Geht der US-Regierung bald das Geld aus?

In schöner Regelmäßigkeit stößt die US-Regierung an ihre gesetzliche Schuldengrenze. So auch jetzt wieder. Es drohen katastrophale Entwicklungen, sollte das Schuldenlimit nicht angehoben werden.

Das Anheben der gesetzlichen Schuldengrenze ist seit mehreren Jahrzehnten ein festes Ritual der US-Politik. Seit dem Jahr 1960 hat der Kongress die Schuldengrenze ganze 78-mal angehoben, ausgesetzt oder revidiert, um einen Staatsbankrott zu verhindern. Mitunter erfolgte die Einigung auf eine Anhebung der Schuldengrenze so knapp, dass die US-Regierung viele ihrer Ausgaben im Rahmen eines Government Shutdowns mehr oder weniger komplett herunterfahren musste, um ein Überschreiten der gesetzlichen Schuldengrenze zu verhindern.

Auch dieses Mal wieder droht die Anhebung der Schuldengrenze zu einem politischen Schaukampf zu werden. Bereits jetzt hält sich die US-Regierung nur noch durch sogenannte "außergewöhnliche Maßnahmen" über Wasser und verhindert ein Überschreiten der Schuldengrenze. US-Finanzministerin Janet Yellen warnte am Mittwoch allerdings, dass bald auch diese Maßnahmen ausgeschöpft sein könnten.

Wann genau der US-Regierung das Geld ausgeht, ist laut Yellen nicht klar. Das "wahrscheinlichste Ergebnis ist, dass die Barmittel und die außerordentlichen Maßnahmen im Oktober erschöpft sein werden", schrieb Yellen heute in einem Brief an die Abgeordneten.
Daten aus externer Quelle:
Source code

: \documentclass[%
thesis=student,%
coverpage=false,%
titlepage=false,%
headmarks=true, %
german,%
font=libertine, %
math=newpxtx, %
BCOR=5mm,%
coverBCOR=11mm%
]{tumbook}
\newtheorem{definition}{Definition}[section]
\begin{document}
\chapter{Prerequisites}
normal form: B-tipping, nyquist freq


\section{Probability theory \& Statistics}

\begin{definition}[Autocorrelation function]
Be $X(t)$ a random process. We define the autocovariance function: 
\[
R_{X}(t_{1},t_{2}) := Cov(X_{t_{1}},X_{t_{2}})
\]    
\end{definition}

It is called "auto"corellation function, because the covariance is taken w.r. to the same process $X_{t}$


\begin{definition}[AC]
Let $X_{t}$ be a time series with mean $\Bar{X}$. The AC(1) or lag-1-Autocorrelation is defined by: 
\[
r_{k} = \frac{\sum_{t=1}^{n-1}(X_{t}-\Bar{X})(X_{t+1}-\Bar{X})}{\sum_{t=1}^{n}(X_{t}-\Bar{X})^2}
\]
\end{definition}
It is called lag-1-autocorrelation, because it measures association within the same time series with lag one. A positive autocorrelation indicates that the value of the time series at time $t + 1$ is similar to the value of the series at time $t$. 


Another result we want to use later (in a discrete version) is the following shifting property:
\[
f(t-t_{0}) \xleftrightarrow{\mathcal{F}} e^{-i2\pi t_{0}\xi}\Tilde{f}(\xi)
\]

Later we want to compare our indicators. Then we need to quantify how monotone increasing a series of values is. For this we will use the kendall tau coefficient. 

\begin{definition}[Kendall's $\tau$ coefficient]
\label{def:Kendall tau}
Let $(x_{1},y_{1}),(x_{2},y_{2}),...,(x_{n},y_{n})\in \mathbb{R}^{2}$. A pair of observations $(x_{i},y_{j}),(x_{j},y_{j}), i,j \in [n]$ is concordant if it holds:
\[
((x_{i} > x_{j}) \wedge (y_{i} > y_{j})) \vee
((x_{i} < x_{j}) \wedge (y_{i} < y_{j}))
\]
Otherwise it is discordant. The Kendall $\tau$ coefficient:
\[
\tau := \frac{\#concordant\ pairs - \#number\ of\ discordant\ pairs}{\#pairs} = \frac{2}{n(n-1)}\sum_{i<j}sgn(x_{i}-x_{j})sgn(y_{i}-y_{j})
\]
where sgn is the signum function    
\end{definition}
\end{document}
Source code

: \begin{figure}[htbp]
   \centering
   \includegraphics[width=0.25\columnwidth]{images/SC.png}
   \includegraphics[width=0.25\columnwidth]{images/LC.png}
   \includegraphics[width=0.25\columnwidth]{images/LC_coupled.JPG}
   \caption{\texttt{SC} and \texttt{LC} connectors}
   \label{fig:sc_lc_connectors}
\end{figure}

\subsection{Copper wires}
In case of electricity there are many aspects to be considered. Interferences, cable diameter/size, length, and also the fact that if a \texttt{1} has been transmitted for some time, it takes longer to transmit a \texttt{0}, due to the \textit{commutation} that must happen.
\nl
Die gesetzliche Schuldengrenze ist der Gesamtbetrag an Geld, den die US-Regierung leihen darf, einschließlich der Beträge die nötig sind, um ihre gesetzlichen Verpflichtungen zu erfüllen, wie Sozialversicherungszahlungen, Zinszahlungen auf die Staatsschulden und vieles anderes mehr. Durch eine Anhebung der Schuldengrenze werden also keine neuen Ausgaben beschlossen, vielmehr erlaubt eine Anhebung die Bedienung der bereits existierenden Verpflichtungen.

Auf seiner Internetseite warnt das US-Finanzministerium mit eindringlichen Worten davor, was es bedeuten würde, die Schuldengrenze nicht anzuheben. "Eine Nichtanhebung der Schuldengrenze hätte katastrophale wirtschaftliche Folgen. Es würde dazu führen, dass die Regierung ihren gesetzlichen Verpflichtungen nicht nachkommt – ein beispielloses Ereignis in der amerikanischen Geschichte. Dies würde eine weitere Finanzkrise auslösen und die Arbeitsplätze und Ersparnisse der normalen Amerikaner bedrohen – und die Vereinigten Staaten wieder in ein tiefes wirtschaftliches Loch stürzen, gerade während sich das Land von der jüngsten Rezession erholt", schreibt das Finanzministerium.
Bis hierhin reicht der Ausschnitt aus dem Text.